▸ **WORK ORDER**
For this exercise, please find the lines in the entries that include the word "without" and copy them.

▸ **Plain-text document sources**

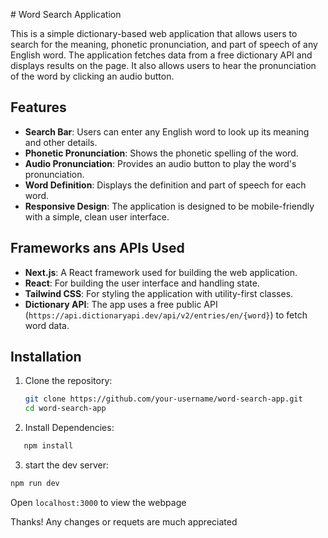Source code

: \# Word Search Application

This is a simple dictionary-based web application that allows users to search for the meaning, phonetic pronunciation, and part of speech of any English word. The application fetches data from a free dictionary API and displays results on the page. It also allows users to hear the pronunciation of the word by clicking an audio button.

## Features

- **Search Bar**: Users can enter any English word to look up its meaning and other details.
- **Phonetic Pronunciation**: Shows the phonetic spelling of the word.
- **Audio Pronunciation**: Provides an audio button to play the word's pronunciation.
- **Word Definition**: Displays the definition and part of speech for each word.
- **Responsive Design**: The application is designed to be mobile-friendly with a simple, clean user interface.

## Frameworks ans APIs Used

- **Next.js**: A React framework used for building the web application.
- **React**: For building the user interface and handling state.
- **Tailwind CSS**: For styling the application with utility-first classes.
- **Dictionary API**: The app uses a free public API (`https://api.dictionaryapi.dev/api/v2/entries/en/{word}`) to fetch word data.

## Installation

1. Clone the repository:

   ```bash
   git clone https://github.com/your-username/word-search-app.git
   cd word-search-app
   ```
2. Install Dependencies:

  ```bash
     npm install 
  ```
3. start the dev server:
 
  ```bash
  npm run dev
  ```

Open `localhost:3000` to view the webpage

Thanks! Any changes or requets are much appreciated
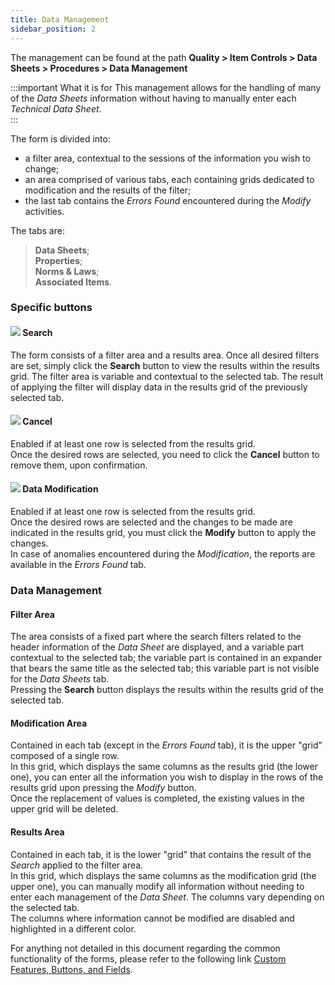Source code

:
 ```yaml
---
title: Data Management 
sidebar_position: 2
---
```


The management can be found at the path **Quality > Item Controls > Data Sheets > Procedures > Data Management**


:::important What it is for
This management allows for the handling of many of the *Data Sheets* information without having to manually enter each *Technical Data Sheet*.   
:::


The form is divided into:
- a filter area, contextual to the sessions of the information you wish to change;   
- an area comprised of various tabs, each containing grids dedicated to modification and the results of the filter;   
- the last tab contains the *Errors Found* encountered during the *Modify* activities.   

The tabs are:   
> **Data Sheets**;   
> **Properties**;   
> **Norms & Laws**;   
> **Associated Items**.

### Specific buttons

#### ![](/img/neutral/common/search.png) Search

The form consists of a filter area and a results area. Once all desired filters are set, simply click the **Search** button to view the results within the results grid. The filter area is variable and contextual to the selected tab. The result of applying the filter will display data in the results grid of the previously selected tab.   

#### ![](/img/neutral/common/delete.png) Cancel

Enabled if at least one row is selected from the results grid.   
Once the desired rows are selected, you need to click the **Cancel** button to remove them, upon confirmation.   

#### ![](/img/neutral/common/execute.png) Data Modification 

Enabled if at least one row is selected from the results grid.   
Once the desired rows are selected and the changes to be made are indicated in the results grid, you must click the **Modify** button to apply the changes.   
In case of anomalies encountered during the *Modification*, the reports are available in the *Errors Found* tab.   

### Data Management 

#### Filter Area 

The area consists of a fixed part where the search filters related to the header information of the *Data Sheet* are displayed, and a variable part contextual to the selected tab; the variable part is contained in an expander that bears the same title as the selected tab; this variable part is not visible for the *Data Sheets* tab.   
Pressing the **Search** button displays the results within the results grid of the selected tab.  

#### Modification Area 

Contained in each tab (except in the *Errors Found* tab), it is the upper "grid" composed of a single row.   
In this grid, which displays the same columns as the results grid (the lower one), you can enter all the information you wish to display in the rows of the results grid upon pressing the *Modify* button.   
Once the replacement of values is completed, the existing values in the upper grid will be deleted.   

#### Results Area 
Contained in each tab, it is the lower "grid" that contains the result of the *Search* applied to the filter area.  
In this grid, which displays the same columns as the modification grid (the upper one), you can manually modify all information without needing to enter each management of the *Data Sheet*. The columns vary depending on the selected tab.   
The columns where information cannot be modified are disabled and highlighted in a different color.

For anything not detailed in this document regarding the common functionality of the forms, please refer to the following link [Custom Features, Buttons, and Fields](/docs/guide/common).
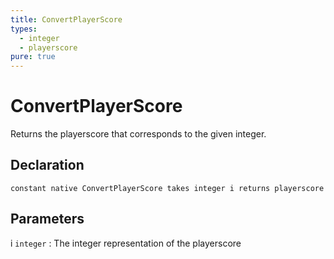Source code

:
 ```yaml
---
title: ConvertPlayerScore
types:
  - integer
  - playerscore
pure: true
---
```


# ConvertPlayerScore
Returns the playerscore that corresponds to the given integer.

## Declaration

```jass
constant native ConvertPlayerScore takes integer i returns playerscore
```

## Parameters
i `integer`
: The integer representation of the playerscore
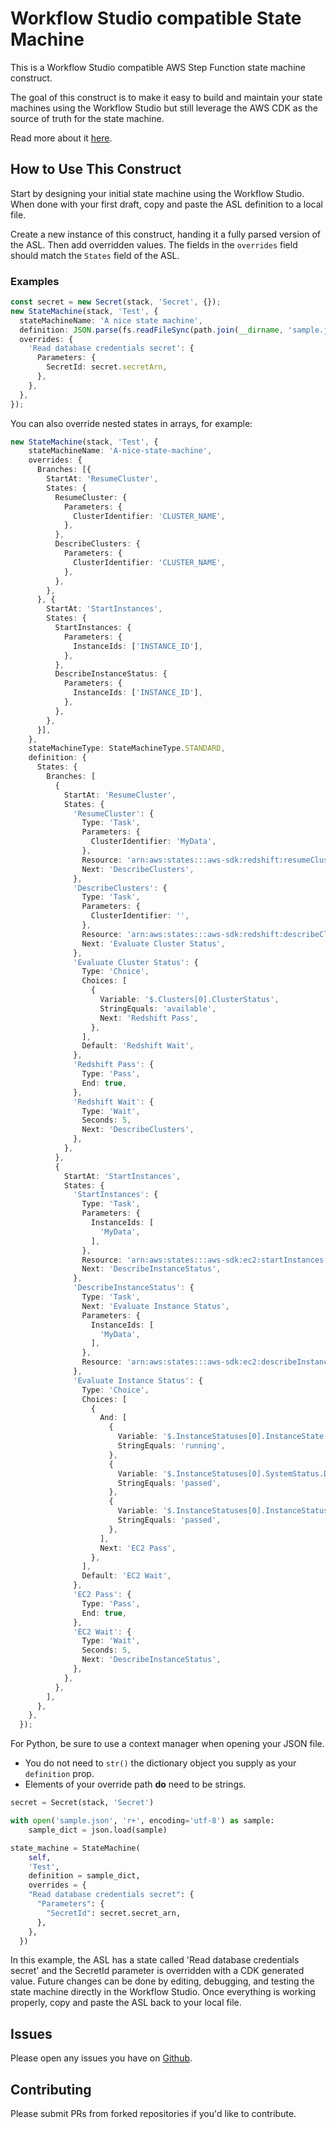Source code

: # Workflow Studio compatible State Machine

This is a Workflow Studio compatible AWS Step Function state machine construct.

The goal of this construct is to make it easy to build and maintain your state machines using the Workflow Studio but still
leverage the AWS CDK as the source of truth for the state machine.

Read more about it [here](https://matthewbonig.com/2022/02/19/step-functions-and-the-cdk/).

## How to Use This Construct

Start by designing your initial state machine using the Workflow Studio.
When done with your first draft, copy and paste the ASL definition to a local file.

Create a new instance of this construct, handing it a fully parsed version of the ASL.
Then add overridden values.
The fields in the `overrides` field should match the `States` field of the ASL.

### Examples

```ts
const secret = new Secret(stack, 'Secret', {});
new StateMachine(stack, 'Test', {
  stateMachineName: 'A nice state machine',
  definition: JSON.parse(fs.readFileSync(path.join(__dirname, 'sample.json'), 'utf8').toString()),
  overrides: {
    'Read database credentials secret': {
      Parameters: {
        SecretId: secret.secretArn,
      },
    },
  },
});
```

You can also override nested states in arrays, for example:

```ts
new StateMachine(stack, 'Test', {
    stateMachineName: 'A-nice-state-machine',
    overrides: {
      Branches: [{
        StartAt: 'ResumeCluster',
        States: {
          ResumeCluster: {
            Parameters: {
              ClusterIdentifier: 'CLUSTER_NAME',
            },
          },
          DescribeClusters: {
            Parameters: {
              ClusterIdentifier: 'CLUSTER_NAME',
            },
          },
        },
      }, {
        StartAt: 'StartInstances',
        States: {
          StartInstances: {
            Parameters: {
              InstanceIds: ['INSTANCE_ID'],
            },
          },
          DescribeInstanceStatus: {
            Parameters: {
              InstanceIds: ['INSTANCE_ID'],
            },
          },
        },
      }],
    },
    stateMachineType: StateMachineType.STANDARD,
    definition: {
      States: {
        Branches: [
          {
            StartAt: 'ResumeCluster',
            States: {
              'ResumeCluster': {
                Type: 'Task',
                Parameters: {
                  ClusterIdentifier: 'MyData',
                },
                Resource: 'arn:aws:states:::aws-sdk:redshift:resumeCluster',
                Next: 'DescribeClusters',
              },
              'DescribeClusters': {
                Type: 'Task',
                Parameters: {
                  ClusterIdentifier: '',
                },
                Resource: 'arn:aws:states:::aws-sdk:redshift:describeClusters',
                Next: 'Evaluate Cluster Status',
              },
              'Evaluate Cluster Status': {
                Type: 'Choice',
                Choices: [
                  {
                    Variable: '$.Clusters[0].ClusterStatus',
                    StringEquals: 'available',
                    Next: 'Redshift Pass',
                  },
                ],
                Default: 'Redshift Wait',
              },
              'Redshift Pass': {
                Type: 'Pass',
                End: true,
              },
              'Redshift Wait': {
                Type: 'Wait',
                Seconds: 5,
                Next: 'DescribeClusters',
              },
            },
          },
          {
            StartAt: 'StartInstances',
            States: {
              'StartInstances': {
                Type: 'Task',
                Parameters: {
                  InstanceIds: [
                    'MyData',
                  ],
                },
                Resource: 'arn:aws:states:::aws-sdk:ec2:startInstances',
                Next: 'DescribeInstanceStatus',
              },
              'DescribeInstanceStatus': {
                Type: 'Task',
                Next: 'Evaluate Instance Status',
                Parameters: {
                  InstanceIds: [
                    'MyData',
                  ],
                },
                Resource: 'arn:aws:states:::aws-sdk:ec2:describeInstanceStatus',
              },
              'Evaluate Instance Status': {
                Type: 'Choice',
                Choices: [
                  {
                    And: [
                      {
                        Variable: '$.InstanceStatuses[0].InstanceState.Name',
                        StringEquals: 'running',
                      },
                      {
                        Variable: '$.InstanceStatuses[0].SystemStatus.Details[0].Status',
                        StringEquals: 'passed',
                      },
                      {
                        Variable: '$.InstanceStatuses[0].InstanceStatus.Details[0].Status',
                        StringEquals: 'passed',
                      },
                    ],
                    Next: 'EC2 Pass',
                  },
                ],
                Default: 'EC2 Wait',
              },
              'EC2 Pass': {
                Type: 'Pass',
                End: true,
              },
              'EC2 Wait': {
                Type: 'Wait',
                Seconds: 5,
                Next: 'DescribeInstanceStatus',
              },
            },
          },
        ],
      },
    },
  });
```



For Python, be sure to use a context manager when opening your JSON file.
- You do not need to `str()` the dictionary object you supply as your `definition` prop.
- Elements of your override path **do** need to be strings.

```python
secret = Secret(stack, 'Secret')

with open('sample.json', 'r+', encoding='utf-8') as sample:
    sample_dict = json.load(sample)

state_machine = StateMachine(
    self,
    'Test',
    definition = sample_dict,
    overrides = {
    "Read database credentials secret": {
      "Parameters": {
        "SecretId": secret.secret_arn,
      },
    },
  })
```
In this example, the ASL has a state called 'Read database credentials secret' and the SecretId parameter is overridden with a
CDK generated value.
Future changes can be done by editing, debugging, and testing the state machine directly in the Workflow Studio.
Once everything is working properly, copy and paste the ASL back to your local file.

## Issues

Please open any issues you have on [Github](https://github.com/mbonig/state-machine/issues).

## Contributing

Please submit PRs from forked repositories if you'd like to contribute.
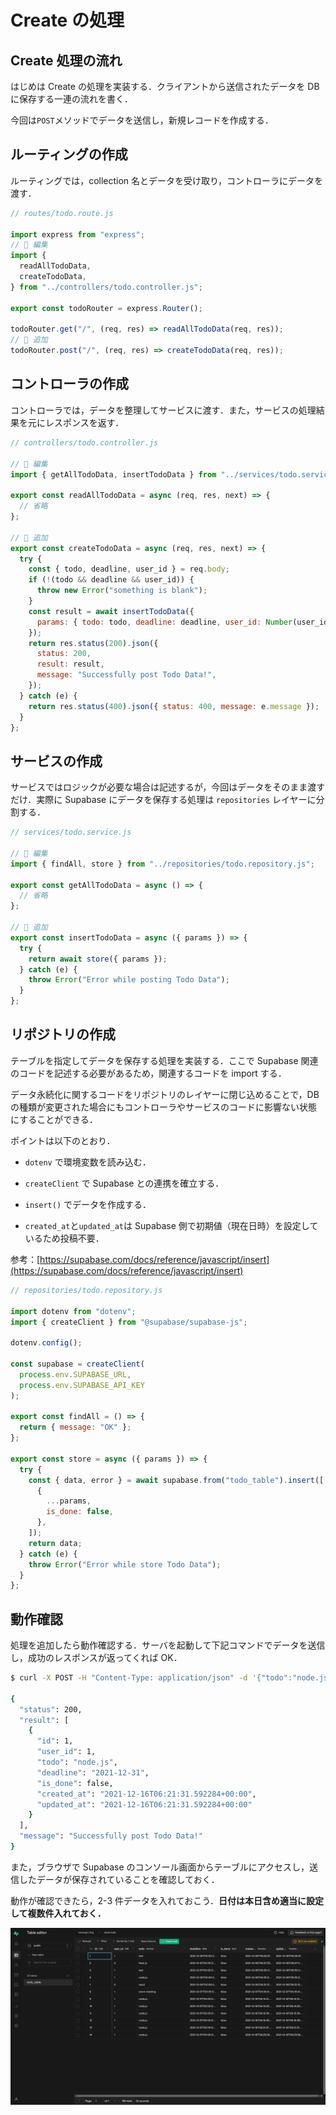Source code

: # Create の処理

## Create 処理の流れ

はじめは Create の処理を実装する．クライアントから送信されたデータを DB に保存する一連の流れを書く．

今回は`POST`メソッドでデータを送信し，新規レコードを作成する．

## ルーティングの作成

ルーティングでは，collection 名とデータを受け取り，コントローラにデータを渡す．

```js
// routes/todo.route.js

import express from "express";
// 🔽 編集
import {
  readAllTodoData,
  createTodoData,
} from "../controllers/todo.controller.js";

export const todoRouter = express.Router();

todoRouter.get("/", (req, res) => readAllTodoData(req, res));
// 🔽 追加
todoRouter.post("/", (req, res) => createTodoData(req, res));
```

## コントローラの作成

コントローラでは，データを整理してサービスに渡す．また，サービスの処理結果を元にレスポンスを返す．

```js
// controllers/todo.controller.js

// 🔽 編集
import { getAllTodoData, insertTodoData } from "../services/todo.service.js";

export const readAllTodoData = async (req, res, next) => {
  // 省略
};

// 🔽 追加
export const createTodoData = async (req, res, next) => {
  try {
    const { todo, deadline, user_id } = req.body;
    if (!(todo && deadline && user_id)) {
      throw new Error("something is blank");
    }
    const result = await insertTodoData({
      params: { todo: todo, deadline: deadline, user_id: Number(user_id) },
    });
    return res.status(200).json({
      status: 200,
      result: result,
      message: "Successfully post Todo Data!",
    });
  } catch (e) {
    return res.status(400).json({ status: 400, message: e.message });
  }
};
```

## サービスの作成

サービスではロジックが必要な場合は記述するが，今回はデータをそのまま渡すだけ．実際に Supabase にデータを保存する処理は `repositories` レイヤーに分割する．

```js
// services/todo.service.js

// 🔽 編集
import { findAll, store } from "../repositories/todo.repository.js";

export const getAllTodoData = async () => {
  // 省略
};

// 🔽 追加
export const insertTodoData = async ({ params }) => {
  try {
    return await store({ params });
  } catch (e) {
    throw Error("Error while posting Todo Data");
  }
};
```

## リポジトリの作成

テーブルを指定してデータを保存する処理を実装する．ここで Supabase 関連のコードを記述する必要があるため，関連するコードを import する．

データ永続化に関するコードをリポジトリのレイヤーに閉じ込めることで，DB の種類が変更された場合にもコントローラやサービスのコードに影響ない状態にすることができる．

ポイントは以下のとおり．

- `dotenv` で環境変数を読み込む．

- `createClient` で Supabase との連携を確立する．

- `insert()` でデータを作成する．

- `created_at`と`updated_at`は Supabase 側で初期値（現在日時）を設定しているため投稿不要．

参考：[https://supabase.com/docs/reference/javascript/insert](https://supabase.com/docs/reference/javascript/insert)

```js
// repositories/todo.repository.js

import dotenv from "dotenv";
import { createClient } from "@supabase/supabase-js";

dotenv.config();

const supabase = createClient(
  process.env.SUPABASE_URL,
  process.env.SUPABASE_API_KEY
);

export const findAll = () => {
  return { message: "OK" };
};

export const store = async ({ params }) => {
  try {
    const { data, error } = await supabase.from("todo_table").insert([
      {
        ...params,
        is_done: false,
      },
    ]);
    return data;
  } catch (e) {
    throw Error("Error while store Todo Data");
  }
};
```

## 動作確認

処理を追加したら動作確認する．サーバを起動して下記コマンドでデータを送信し，成功のレスポンスが返ってくれば OK．

```bash
$ curl -X POST -H "Content-Type: application/json" -d '{"todo":"node.js","user_id":1,"deadline":"2021-12-31"}' localhost:3000/todo

{
  "status": 200,
  "result": [
    {
      "id": 1,
      "user_id": 1,
      "todo": "node.js",
      "deadline": "2021-12-31",
      "is_done": false,
      "created_at": "2021-12-16T06:21:31.592284+00:00",
      "updated_at": "2021-12-16T06:21:31.592284+00:00"
    }
  ],
  "message": "Successfully post Todo Data!"
}

```

また，ブラウザで Supabase のコンソール画面からテーブルにアクセスし，送信したデータが保存されていることを確認しておく．

動作が確認できたら，2-3 件データを入れておこう．**日付は本日含め適当に設定して複数件入れておく．**

![Supabase データ保存確認](./img/supabase-04.png)
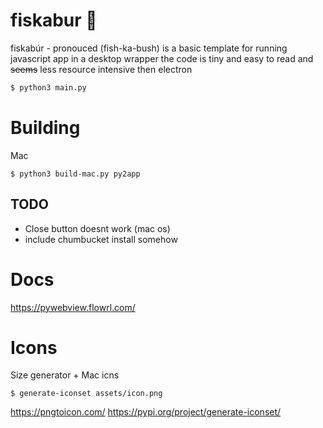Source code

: # fiskabur 🐡
fiskabúr - pronouced (fish-ka-bush) is a basic template for running javascript app in a desktop wrapper
the code is tiny and easy to read and ~~seems~~ less resource intensive then electron


```bash
$ python3 main.py
```

# Building
Mac
```
$ python3 build-mac.py py2app
```

## TODO
- Close button doesnt work (mac os)
- include chumbucket install somehow


# Docs
https://pywebview.flowrl.com/

# Icons

Size generator + Mac icns
```
$ generate-iconset assets/icon.png
```

https://pngtoicon.com/
https://pypi.org/project/generate-iconset/

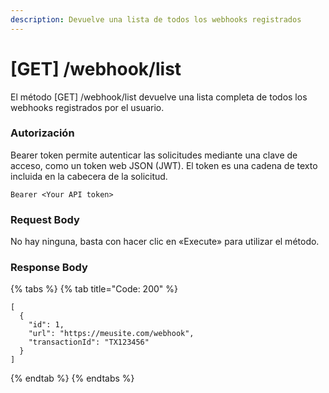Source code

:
 ```yaml
---
description: Devuelve una lista de todos los webhooks registrados
---
```


# \[GET] /webhook/list

El método \[GET] /webhook/list devuelve una lista completa de todos los webhooks registrados por el usuario.

### Autorización

Bearer token permite autenticar las solicitudes mediante una clave de acceso, como un token web JSON (JWT). El token es una cadena de texto incluida en la cabecera de la solicitud.

```
Bearer <Your API token>
```

### Request Body

No hay ninguna, basta con hacer clic en «Execute» para utilizar el método.

### Response Body

{% tabs %}
{% tab title="Code: 200" %}
```
[
  {
    "id": 1,
    "url": "https://meusite.com/webhook",
    "transactionId": "TX123456"
  }
]
```
{% endtab %}
{% endtabs %}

▸ **RESULT OF THIS EXERCISE**
This management allows for the handling of many of the *Data Sheets* information without having to manually enter each *Technical Data Sheet*.   
In this grid, which displays the same columns as the modification grid (the upper one), you can manually modify all information without needing to enter each management of the *Data Sheet*. The columns vary depending on the selected tab.   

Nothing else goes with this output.